Cuando se apagan los aplausos, las salas autónomas vuelven a enfrentar alquileres imposibles, escasos recursos técnicos y una burocracia que asfixia cualquier intento de autonomía. La festividad, lejos de aliviar esa precariedad, la disfraza. Mientras se encienden las luces para celebrar el acceso gratuito, los procesos de creación, investigación y pedagogía siguen sin recibir el respaldo que merecen.

Este año Idartes destinó una inversión considerable: escenarios impecables, campañas mediáticas, material gráfico, cifras de circulación. Todo perfecto para la farsa institucional. Pero, detrás de las cifras, las preguntas persisten:

-¿Cuánto de esa inversión se traduce en fortalecimiento real del sector teatral? ¿Cuánto de todo eso se convierte en procesos sostenidos, en redes que perduren, en políticas que no se disuelvan con el siguiente presupuesto?

El encuentro teatral se ha convertido en un símbolo del éxito cuantitativo: más funciones, más localidades, más espectadores. Sin embargo, confundir cantidad con impacto es un error estructural. La cultura teatral no puede reducirse a la suma de actividades. Si la política cultural se limita a la gestión de eventos, lo que se fortalece no es el arte, sino el aparato administrativo que lo representa.

Obra Negro Dir: Johan Velandía / Foto cortesía: La Congregación Teatro

 En los discursos oficiales se celebra el supuesto "acceso democrático". Pero, ese acceso, muchas veces, es efímero: un consumo cultural sin continuidad ni pensamiento. Se confunde el derecho a asistir con el derecho a crear, y la democratización con la gratuidad asistencialista.

En un país donde la educación artística sigue marginada del sistema educativo, repartir funciones gratuitas es apenas un paliativo simbólico, no una política cultural integral. ¿Me siguen o no?

El impacto del teatro no se mide por las butacas ocupadas, sino por su capacidad de transformar la mirada del ciudadano. Y ese impacto no surge del evento, sino del proceso: de la residencia, el taller, la escritura, el acompañamiento a las comunidades que encuentran en el arte una forma de pensamiento crítico.

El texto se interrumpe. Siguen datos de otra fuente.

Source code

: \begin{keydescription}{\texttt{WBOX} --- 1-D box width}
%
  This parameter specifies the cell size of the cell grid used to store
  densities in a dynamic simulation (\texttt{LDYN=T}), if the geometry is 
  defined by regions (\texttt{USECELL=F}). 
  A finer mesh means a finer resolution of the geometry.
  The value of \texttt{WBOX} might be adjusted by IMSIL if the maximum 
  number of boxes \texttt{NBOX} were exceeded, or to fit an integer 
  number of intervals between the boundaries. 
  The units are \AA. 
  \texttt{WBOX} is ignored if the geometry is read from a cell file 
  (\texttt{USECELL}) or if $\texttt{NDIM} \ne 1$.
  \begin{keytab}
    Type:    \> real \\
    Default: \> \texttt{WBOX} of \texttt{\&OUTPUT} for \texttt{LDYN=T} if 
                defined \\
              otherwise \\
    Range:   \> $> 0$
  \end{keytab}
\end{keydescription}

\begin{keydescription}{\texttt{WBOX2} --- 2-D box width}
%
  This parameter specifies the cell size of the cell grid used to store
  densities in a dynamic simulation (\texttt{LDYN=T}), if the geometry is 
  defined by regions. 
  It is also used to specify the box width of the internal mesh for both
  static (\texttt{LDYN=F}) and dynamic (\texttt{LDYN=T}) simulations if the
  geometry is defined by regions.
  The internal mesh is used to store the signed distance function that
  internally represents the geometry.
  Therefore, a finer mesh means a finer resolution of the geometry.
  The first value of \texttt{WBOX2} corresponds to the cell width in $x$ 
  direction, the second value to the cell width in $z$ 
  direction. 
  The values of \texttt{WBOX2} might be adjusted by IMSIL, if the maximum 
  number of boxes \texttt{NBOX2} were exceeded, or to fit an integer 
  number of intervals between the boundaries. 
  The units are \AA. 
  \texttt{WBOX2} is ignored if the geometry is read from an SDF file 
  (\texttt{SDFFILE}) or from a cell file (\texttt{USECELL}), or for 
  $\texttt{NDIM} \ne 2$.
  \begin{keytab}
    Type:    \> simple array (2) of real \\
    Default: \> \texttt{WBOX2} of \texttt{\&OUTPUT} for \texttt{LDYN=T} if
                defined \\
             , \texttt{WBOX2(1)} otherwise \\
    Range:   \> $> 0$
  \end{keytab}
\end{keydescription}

Si una mínima parte del presupuesto del festival se destinara a procesos de creación y formación, el efecto sería más profundo, de mayor impacto social y más duradero que cualquier gala inaugural. Pero claro, eso no da titulares.

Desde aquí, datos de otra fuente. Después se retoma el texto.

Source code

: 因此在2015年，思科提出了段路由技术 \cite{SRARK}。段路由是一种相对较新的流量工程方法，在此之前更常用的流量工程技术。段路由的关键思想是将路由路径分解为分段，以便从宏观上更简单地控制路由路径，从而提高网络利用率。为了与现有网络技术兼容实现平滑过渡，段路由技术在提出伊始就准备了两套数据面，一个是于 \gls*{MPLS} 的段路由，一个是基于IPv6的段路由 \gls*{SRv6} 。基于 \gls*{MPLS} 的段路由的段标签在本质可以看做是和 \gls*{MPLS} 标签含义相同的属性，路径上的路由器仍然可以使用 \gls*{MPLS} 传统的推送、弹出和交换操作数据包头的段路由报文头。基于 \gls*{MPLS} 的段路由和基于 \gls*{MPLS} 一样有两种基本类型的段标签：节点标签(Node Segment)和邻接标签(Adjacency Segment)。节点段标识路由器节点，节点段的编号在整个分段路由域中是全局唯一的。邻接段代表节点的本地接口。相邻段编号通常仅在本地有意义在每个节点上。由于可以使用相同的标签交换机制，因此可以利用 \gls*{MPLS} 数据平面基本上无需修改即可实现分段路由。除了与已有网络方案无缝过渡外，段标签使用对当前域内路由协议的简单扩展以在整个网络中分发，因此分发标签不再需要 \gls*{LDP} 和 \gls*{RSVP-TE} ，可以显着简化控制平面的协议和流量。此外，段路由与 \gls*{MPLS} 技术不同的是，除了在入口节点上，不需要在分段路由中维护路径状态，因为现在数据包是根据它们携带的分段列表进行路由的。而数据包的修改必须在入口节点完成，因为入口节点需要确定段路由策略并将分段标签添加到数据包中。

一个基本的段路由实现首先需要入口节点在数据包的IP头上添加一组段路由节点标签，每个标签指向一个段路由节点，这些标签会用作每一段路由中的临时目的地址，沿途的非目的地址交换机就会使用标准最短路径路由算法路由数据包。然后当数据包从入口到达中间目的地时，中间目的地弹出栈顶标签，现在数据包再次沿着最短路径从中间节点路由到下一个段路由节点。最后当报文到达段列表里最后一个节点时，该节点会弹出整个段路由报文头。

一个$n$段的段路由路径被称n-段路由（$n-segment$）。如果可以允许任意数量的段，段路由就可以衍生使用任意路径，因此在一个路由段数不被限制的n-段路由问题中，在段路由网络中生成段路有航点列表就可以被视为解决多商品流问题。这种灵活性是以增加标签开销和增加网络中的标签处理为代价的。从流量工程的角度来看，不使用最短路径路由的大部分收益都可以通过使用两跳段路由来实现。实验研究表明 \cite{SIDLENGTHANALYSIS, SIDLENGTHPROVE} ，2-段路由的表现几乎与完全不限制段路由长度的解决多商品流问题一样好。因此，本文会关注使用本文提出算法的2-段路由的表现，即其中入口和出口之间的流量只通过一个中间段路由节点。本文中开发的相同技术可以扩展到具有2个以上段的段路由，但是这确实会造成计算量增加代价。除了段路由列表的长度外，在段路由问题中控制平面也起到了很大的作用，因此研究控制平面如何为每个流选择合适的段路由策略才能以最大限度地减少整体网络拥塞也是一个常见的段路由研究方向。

El teatro, en su esencia, no es complacencia: es resistencia, incomodidad, pensamiento. Convertirlo en postal institucional o panfleto publicitario es traicionar su naturaleza. Por eso, el problema no es celebrar, sino cómo y para qué se celebra. El XX Festival de Teatro y Circo de Bogotá mostró una vez más la distancia entre el discurso de inclusión y la realidad del sector teatral.

Obra Un pez rojo Dir: Elizabeth López / Foto cortesía: Teatro R101

 No se trata de tener más o menos festivales en la ciudad, sino de que los existentes sirvan para construir tejido social, no para maquillar informes. El teatro no puede seguir siendo la vitrina de un Estado que confunde cultura con autopromoción. Porque cuando la cultura se vuelve espectáculo y enmudece ante la crisis, deja de ser arte y se convierte en la tramoya perfecta del poder. Y así seguimos: jodidos, pero con menos pan y poco circo.